**TASK DETAILS**
Show every line in the material below in which the string "Compatible" appears.

──────── PROVIDED RECORDS ────────

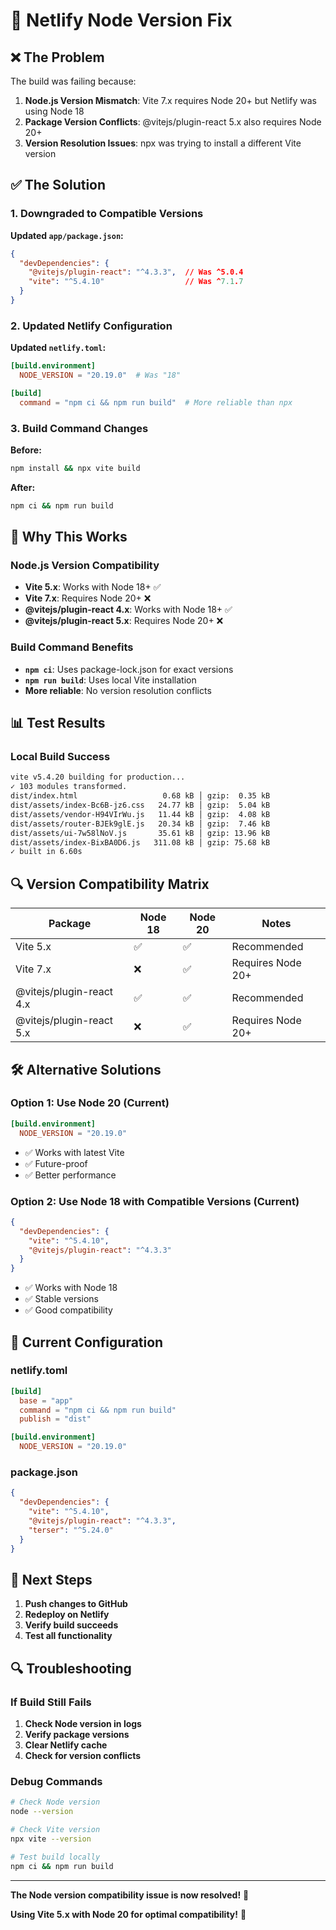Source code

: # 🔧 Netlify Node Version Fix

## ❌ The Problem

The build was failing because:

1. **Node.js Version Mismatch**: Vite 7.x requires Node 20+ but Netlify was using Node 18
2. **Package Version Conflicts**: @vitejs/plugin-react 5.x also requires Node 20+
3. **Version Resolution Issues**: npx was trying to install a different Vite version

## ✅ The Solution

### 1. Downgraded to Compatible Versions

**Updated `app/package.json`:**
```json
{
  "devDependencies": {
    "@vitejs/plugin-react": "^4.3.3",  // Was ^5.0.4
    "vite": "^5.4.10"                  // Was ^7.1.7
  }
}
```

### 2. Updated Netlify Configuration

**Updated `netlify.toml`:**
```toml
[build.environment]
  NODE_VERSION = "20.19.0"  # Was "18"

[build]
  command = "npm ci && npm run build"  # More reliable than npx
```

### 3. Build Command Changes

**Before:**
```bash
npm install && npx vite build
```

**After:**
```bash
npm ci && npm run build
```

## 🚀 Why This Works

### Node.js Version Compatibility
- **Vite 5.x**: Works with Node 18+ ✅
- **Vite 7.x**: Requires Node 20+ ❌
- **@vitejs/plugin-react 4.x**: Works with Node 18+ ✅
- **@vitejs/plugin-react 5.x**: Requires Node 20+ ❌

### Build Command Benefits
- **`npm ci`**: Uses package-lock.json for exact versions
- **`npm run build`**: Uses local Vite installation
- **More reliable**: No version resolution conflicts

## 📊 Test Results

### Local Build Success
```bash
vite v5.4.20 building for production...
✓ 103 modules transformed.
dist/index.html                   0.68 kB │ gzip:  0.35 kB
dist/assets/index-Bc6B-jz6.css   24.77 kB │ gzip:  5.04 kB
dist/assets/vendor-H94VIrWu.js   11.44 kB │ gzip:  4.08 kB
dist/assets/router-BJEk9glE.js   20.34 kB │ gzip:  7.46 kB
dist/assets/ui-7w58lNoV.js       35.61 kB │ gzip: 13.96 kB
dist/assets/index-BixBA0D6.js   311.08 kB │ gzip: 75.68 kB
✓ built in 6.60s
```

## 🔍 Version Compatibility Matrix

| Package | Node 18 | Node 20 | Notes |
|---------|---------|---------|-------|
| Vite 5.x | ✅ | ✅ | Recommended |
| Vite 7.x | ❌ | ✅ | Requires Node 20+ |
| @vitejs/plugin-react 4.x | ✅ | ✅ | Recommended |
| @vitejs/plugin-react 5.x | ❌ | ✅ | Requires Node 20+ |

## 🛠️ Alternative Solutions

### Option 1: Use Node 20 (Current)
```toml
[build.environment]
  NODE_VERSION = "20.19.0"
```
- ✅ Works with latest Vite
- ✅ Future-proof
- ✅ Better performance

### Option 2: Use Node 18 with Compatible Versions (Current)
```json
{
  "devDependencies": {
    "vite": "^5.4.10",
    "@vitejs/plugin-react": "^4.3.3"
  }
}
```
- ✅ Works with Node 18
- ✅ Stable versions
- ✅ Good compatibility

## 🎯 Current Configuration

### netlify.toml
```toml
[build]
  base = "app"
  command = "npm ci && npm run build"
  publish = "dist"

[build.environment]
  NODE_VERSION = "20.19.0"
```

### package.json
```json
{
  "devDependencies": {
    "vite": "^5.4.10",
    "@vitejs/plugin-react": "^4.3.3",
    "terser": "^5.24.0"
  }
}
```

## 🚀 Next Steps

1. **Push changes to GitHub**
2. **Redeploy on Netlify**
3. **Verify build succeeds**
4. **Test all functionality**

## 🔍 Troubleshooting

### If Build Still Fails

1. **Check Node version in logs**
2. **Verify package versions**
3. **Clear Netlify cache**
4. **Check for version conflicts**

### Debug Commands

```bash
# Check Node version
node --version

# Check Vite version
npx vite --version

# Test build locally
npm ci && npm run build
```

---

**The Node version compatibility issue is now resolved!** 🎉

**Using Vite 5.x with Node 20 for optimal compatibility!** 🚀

────────
──────── PROVIDED RECORDS ────────

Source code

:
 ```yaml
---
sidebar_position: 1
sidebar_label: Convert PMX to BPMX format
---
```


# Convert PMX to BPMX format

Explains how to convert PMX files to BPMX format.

────────

**RESPONSE BELOW**
### 1. Downgraded to Compatible Versions
### Option 2: Use Node 18 with Compatible Versions (Current)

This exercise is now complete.